The next tranche, 31% goes to public safety. That’s not just police, that’s fire departments, fire districts, any of the first responders. You hear stories about older people who decide they’re going to smoke weed and then they take too much or eat an edible they shouldn’t have, and they’re freaking out so they call the ambulance. There’s actually an uptick in first responder calls when there’s legalization, so we wanted to make sure those folks had sufficient funding to respond. That’s police departments, fire departments, fire districts, sheriff’s departments, tribal police departments, etc and any other public safety entity.
Then 25% is going to the Arizona Highway User Revenue Fund. We have major infrastructure problems in Arizona and those funds always get cut. This is unrelated to marijuana; it’s just what needs money in Arizona.
The final 10% goes to the justice reinvestment fund. It’s a lot of money that will go to restoring communities that have been ravished by and disproportionately impacted by marijuana arrests and criminalization. We’ll help provide public health services, counseling, job training, all sorts of things for communities that have long suffered because of our drug policies.
People were annoyed that there was money going to law enforcement, but a huge criticism of this law was that we’re creating opportunities for crime or public safety issues. We have to address that and can’t ignore it.
Will AZDHS oversee the state’s recreational program along with the medical program? What is the meaning of “successor agency” referred to in the text of Prop 207?
Desai: AZDHS is taking over the recreational program because of its experience with the medical program. Those programs are going to work very closely with one another, so we thought it would be terrible if you have a completely different agency overseeing one and the other. There’s really no way for that consolidation, for those agencies to work together.

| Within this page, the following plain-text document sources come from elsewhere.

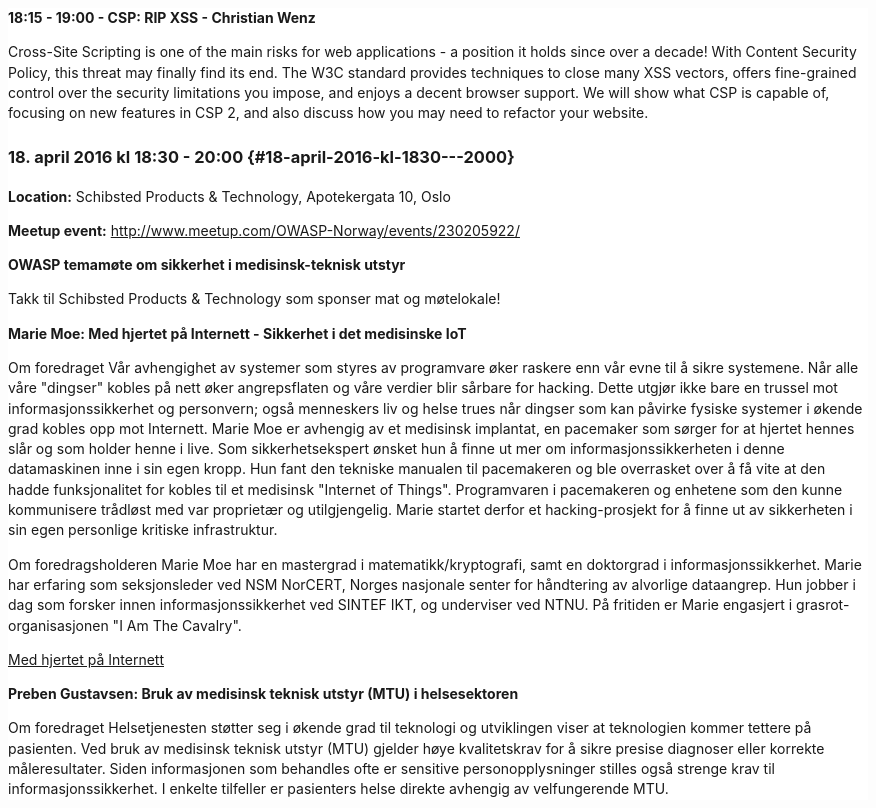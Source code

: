 **18:15 - 19:00 - CSP: RIP XSS - Christian Wenz**

Cross-Site Scripting is one of the main risks for web applications - a
position it holds since over a decade! With Content Security Policy,
this threat may finally find its end. The W3C standard provides
techniques to close many XSS vectors, offers fine-grained control over
the security limitations you impose, and enjoys a decent browser
support. We will show what CSP is capable of, focusing on new features
in CSP 2, and also discuss how you may need to refactor your website.

### 18. april 2016 kl 18:30 - 20:00 {#18-april-2016-kl-1830---2000}

**Location:** Schibsted Products & Technology, Apotekergata 10, Oslo

**Meetup event:** http://www.meetup.com/OWASP-Norway/events/230205922/

**OWASP temamøte om sikkerhet i medisinsk-teknisk utstyr**

Takk til Schibsted Products & Technology som sponser mat og møtelokale!

**Marie Moe: Med hjertet på Internett - Sikkerhet i det medisinske IoT**

Om foredraget Vår avhengighet av systemer som styres av programvare øker
raskere enn vår evne til å sikre systemene. Når alle våre "dingser"
kobles på nett øker angrepsflaten og våre verdier blir sårbare for
hacking. Dette utgjør ikke bare en trussel mot informasjonssikkerhet og
personvern; også menneskers liv og helse trues når dingser som kan
påvirke fysiske systemer i økende grad kobles opp mot Internett. Marie
Moe er avhengig av et medisinsk implantat, en pacemaker som sørger for
at hjertet hennes slår og som holder henne i live. Som sikkerhetsekspert
ønsket hun å finne ut mer om informasjonssikkerheten i denne
datamaskinen inne i sin egen kropp. Hun fant den tekniske manualen til
pacemakeren og ble overrasket over å få vite at den hadde funksjonalitet
for kobles til et medisinsk "Internet of Things". Programvaren i
pacemakeren og enhetene som den kunne kommunisere trådløst med var
proprietær og utilgjengelig. Marie startet derfor et hacking-prosjekt
for å finne ut av sikkerheten i sin egen personlige kritiske
infrastruktur.

Om foredragsholderen Marie Moe har en mastergrad i
matematikk/kryptografi, samt en doktorgrad i informasjonssikkerhet.
Marie har erfaring som seksjonsleder ved NSM NorCERT, Norges nasjonale
senter for håndtering av alvorlige dataangrep. Hun jobber i dag som
forsker innen informasjonssikkerhet ved SINTEF IKT, og underviser ved
NTNU. På fritiden er Marie engasjert i grasrot-organisasjonen "I Am The
Cavalry".

[Med hjertet på
Internett](assets/files/2016-04-18-OWASP-Oslo-til-publisering.pdf)

**Preben Gustavsen: Bruk av medisinsk teknisk utstyr (MTU) i
helsesektoren**

Om foredraget Helsetjenesten støtter seg i økende grad til teknologi og
utviklingen viser at teknologien kommer tettere på pasienten. Ved bruk
av medisinsk teknisk utstyr (MTU) gjelder høye kvalitetskrav for å sikre
presise diagnoser eller korrekte måleresultater. Siden informasjonen som
behandles ofte er sensitive personopplysninger stilles også strenge krav
til informasjonssikkerhet. I enkelte tilfeller er pasienters helse
direkte avhengig av velfungerende MTU.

There was a discussion a couple of years ago in the governor’s office about collapsing the DHS into the Department of Economic Security and consolidating agencies. If DHS does not exist as DHS because the governor changes the name of the agency or consolidates it with another agency or it becomes something else, it will continue to be the agency that oversees health services in Arizona. DHS cannot try to push off its obligations to some other newly formed board such as an alcohol or liquor board.